Is the glass half full or half-empty?
The safest thing to do when you're unsure about hyphenating is to look the words up in a dictionary. For example, the Oxford English Dictionary generally recommends hyphenating half-full when it comes before a noun and not hyphenating it otherwise, but the dictionary also shows exceptions. It's also common for published and in-house style guides to have a list of compound words that should be hyphenated. For example, The Chicago Manual of Style has a long guide to hyphenation and states that most compounds that begin with the word half are hyphenated when they come before nouns. So, my advice is to check a dictionary or style guide, but if you don't have one handy, follow the rule that you hyphenate compound modifiers when they come before a noun, and don't hyphenate them when they come after a noun.
Here's another example:
They were in a long-term relationship. (In that sentence, I hyphenated long-term because it comes before the noun relationship. Long-term is a compound adjective that modifies the word relationship.)

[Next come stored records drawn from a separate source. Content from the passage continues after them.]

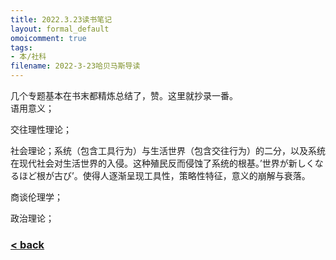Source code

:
 ```yaml
---
title: 2022.3.23读书笔记
layout: formal_default
omoicomment: true
tags:
- 本/社科
filename: 2022-3-23哈贝马斯导读
---
```


几个专题基本在书末都精炼总结了，赞。这里就抄录一番。<br>
语用意义；

交往理性理论；

社会理论；系统（包含工具行为）与生活世界（包含交往行为）的二分，以及系统在现代社会对生活世界的入侵。这种殖民反而侵蚀了系统的根基。’世界が新しくなるほど根が古び’。使得人逐渐呈现工具性，策略性特征，意义的崩解与衰落。

商谈伦理学；

政治理论；

### [< back](https://wzetto.github.io/wz369.github.io/omoi_main/omoi.html)
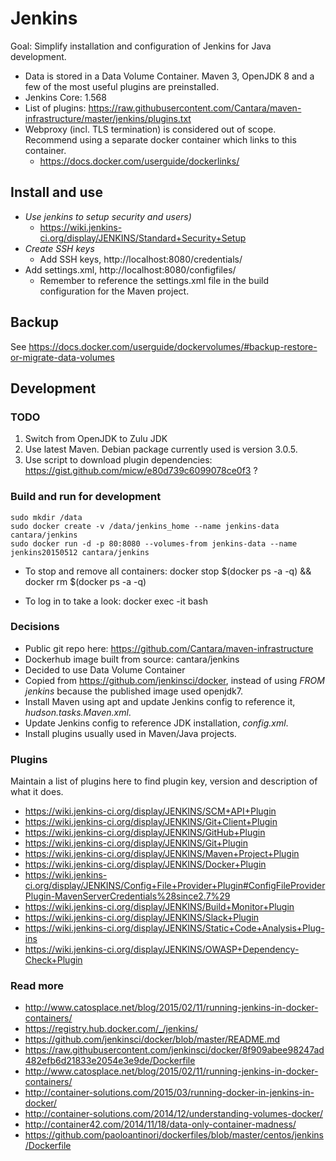 # Jenkins 

Goal: Simplify installation and configuration of Jenkins for Java development. 

* Data is stored in a Data Volume Container. Maven 3, OpenJDK 8 and a few of the most useful plugins are preinstalled. 
* Jenkins Core: 1.568
* List of plugins: https://raw.githubusercontent.com/Cantara/maven-infrastructure/master/jenkins/plugins.txt
* Webproxy (incl. TLS termination) is considered out of scope. Recommend using a separate docker container which links to this container. 
  * https://docs.docker.com/userguide/dockerlinks/ 

## Install and use 

* *Use jenkins to setup security and users)*
  * https://wiki.jenkins-ci.org/display/JENKINS/Standard+Security+Setup
* *Create SSH keys*
  * Add SSH keys, http://localhost:8080/credentials/
* Add settings.xml, http://localhost:8080/configfiles/
  * Remember to reference the settings.xml file in the build configuration for the Maven project. 

## Backup 

See https://docs.docker.com/userguide/dockervolumes/#backup-restore-or-migrate-data-volumes



## Development 

### TODO 

1. Switch from OpenJDK to Zulu JDK 
2. Use latest Maven. Debian package currently used is version 3.0.5. 
3. Use script to download plugin dependencies: https://gist.github.com/micw/e80d739c6099078ce0f3 ? 


### Build and run for development

```
sudo mkdir /data
sudo docker create -v /data/jenkins_home --name jenkins-data cantara/jenkins
sudo docker run -d -p 80:8080 --volumes-from jenkins-data --name jenkins20150512 cantara/jenkins
```

* To stop and remove all containers: docker stop $(docker ps -a -q) && docker rm $(docker ps -a -q) 

* To log in to take a look: docker exec -it <container-id> bash

### Decisions 

* Public git repo here: https://github.com/Cantara/maven-infrastructure 
* Dockerhub image built from source:  cantara/jenkins
* Decided to use Data Volume Container 
* Copied from https://github.com/jenkinsci/docker, instead of using _FROM jenkins_ because the published image used openjdk7. 
* Install Maven using apt and update Jenkins config to reference it, _hudson.tasks.Maven.xml_. 
* Update Jenkins config to reference JDK installation, _config.xml_. 
* Install plugins usually used in Maven/Java projects. 


### Plugins 

Maintain a list of plugins here to find plugin key, version and description of what it does. 

* https://wiki.jenkins-ci.org/display/JENKINS/SCM+API+Plugin
* https://wiki.jenkins-ci.org/display/JENKINS/Git+Client+Plugin
* https://wiki.jenkins-ci.org/display/JENKINS/GitHub+Plugin
* https://wiki.jenkins-ci.org/display/JENKINS/Git+Plugin
* https://wiki.jenkins-ci.org/display/JENKINS/Maven+Project+Plugin
* https://wiki.jenkins-ci.org/display/JENKINS/Docker+Plugin
* https://wiki.jenkins-ci.org/display/JENKINS/Config+File+Provider+Plugin#ConfigFileProviderPlugin-MavenServerCredentials%28since2.7%29
* https://wiki.jenkins-ci.org/display/JENKINS/Build+Monitor+Plugin
* https://wiki.jenkins-ci.org/display/JENKINS/Slack+Plugin
* https://wiki.jenkins-ci.org/display/JENKINS/Static+Code+Analysis+Plug-ins
* https://wiki.jenkins-ci.org/display/JENKINS/OWASP+Dependency-Check+Plugin

### Read more 

* http://www.catosplace.net/blog/2015/02/11/running-jenkins-in-docker-containers/
* https://registry.hub.docker.com/_/jenkins/
* https://github.com/jenkinsci/docker/blob/master/README.md
* https://raw.githubusercontent.com/jenkinsci/docker/8f909abee98247ad482efb6d21833e2054e3e9de/Dockerfile
* http://www.catosplace.net/blog/2015/02/11/running-jenkins-in-docker-containers/
* http://container-solutions.com/2015/03/running-docker-in-jenkins-in-docker/
* http://container-solutions.com/2014/12/understanding-volumes-docker/
* http://container42.com/2014/11/18/data-only-container-madness/
* https://github.com/paoloantinori/dockerfiles/blob/master/centos/jenkins/Dockerfile

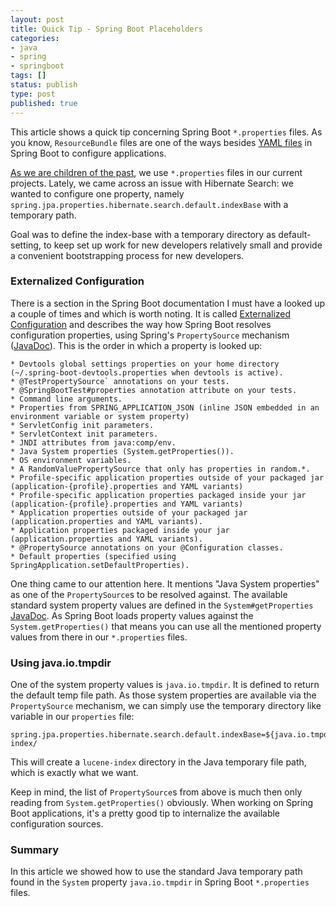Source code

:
 ```yaml
---
layout: post
title: Quick Tip - Spring Boot Placeholders
categories:
- java
- spring
- springboot
tags: []
status: publish
type: post
published: true
---
```


This article shows a quick tip concerning Spring Boot `*.properties` files. As you know, `ResourceBundle` files are one of the ways besides [YAML files](https://de.wikipedia.org/wiki/YAML) in Spring Boot to configure applications. 

[As we are children of the past](https://twitter.com/iamjoyclark/status/916323971913650177), we use `*.properties` files in our current projects. Lately, we came across an issue with Hibernate Search: we wanted to configure one property, namely `spring.jpa.properties.hibernate.search.default.indexBase` with a temporary path. 

Goal was to define the index-base with a temporary directory as default-setting, to keep set up work for new developers relatively small and provide a convenient bootstrapping process for new developers.

### Externalized Configuration

There is a section in the Spring Boot documentation I must have a looked up a couple of times and which is worth noting. It is called [Externalized Configuration](https://docs.spring.io/spring-boot/docs/1.5.6.RELEASE/reference/htmlsingle/#boot-features-external-config) and describes the way how Spring Boot resolves configuration properties, using Spring's `PropertySource` mechanism ([JavaDoc](https://docs.spring.io/spring/docs/current/javadoc-api/org/springframework/context/annotation/PropertySource.html)). This is the order in which a property is looked up:

    * Devtools global settings properties on your home directory (~/.spring-boot-devtools.properties when devtools is active).
    * @TestPropertySource` annotations on your tests.
    * @SpringBootTest#properties annotation attribute on your tests.
    * Command line arguments.
    * Properties from SPRING_APPLICATION_JSON (inline JSON embedded in an environment variable or system property)
    * ServletConfig init parameters.
    * ServletContext init parameters.
    * JNDI attributes from java:comp/env.
    * Java System properties (System.getProperties()).
    * OS environment variables.
    * A RandomValuePropertySource that only has properties in random.*.
    * Profile-specific application properties outside of your packaged jar (application-{profile}.properties and YAML variants)
    * Profile-specific application properties packaged inside your jar (application-{profile}.properties and YAML variants)
    * Application properties outside of your packaged jar (application.properties and YAML variants).
    * Application properties packaged inside your jar (application.properties and YAML variants).
    * @PropertySource annotations on your @Configuration classes.
    * Default properties (specified using SpringApplication.setDefaultProperties).

One thing came to our attention here. It mentions "Java System properties" as one of the `PropertySource`s to be resolved against. The available standard system property values are defined in the `System#getProperties` [JavaDoc](http://docs.oracle.com/javase/9/docs/api/java/lang/System.html#getProperties--). As Spring Boot loads property values against the `System.getProperties()` that means you can use all the mentioned property values from there in our `*.properties` files. 

### Using java.io.tmpdir

One of the system property values is `java.io.tmpdir`. It is defined to return the default temp file path. As those system properties are available via the `PropertySource` mechanism, we can simply use the temporary directory like variable in our `properties` file:

```
spring.jpa.properties.hibernate.search.default.indexBase=${java.io.tmpdir}/lucene-index/
```

This will create a `lucene-index` directory in the Java temporary file path, which is exactly what we want. 

Keep in mind, the list of `PropertySource`s from above is much then only reading from `System.getProperties()` obviously. When working on Spring Boot applications, it's a pretty good tip to internalize the available configuration sources.

### Summary

In this article we showed how to use the standard Java temporary path found in the `System` property `java.io.tmpdir` in Spring Boot `*.properties` files.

Their relationship was long term. (No hyphen. I didn't hyphenate long term because it comes after the noun.)
Hyphens Can Change a Sentence's Meaning
Sometimes it is especially important to hyphenate the compound modifier because words can mean different things depending on the hyphenation. When you hyphenate the words, you are applying them as a single unit to the noun.
For example, there's a difference between a hot-water bottle with a hyphen and a hot water bottle without a hyphen. When you hyphenate hot-water, you're making it a single compound modifier that applies to the word bottle. It's a bottle for holding hot water. But when you don't hyphenate hot water, the words are separate modifiers and you're describing a water bottle that is currently hot.
A hot-water bottle is a bottle for holding hot water.
A hot water bottle is a water bottle that is hot.
Always consider whether hyphenation will affect your meaning.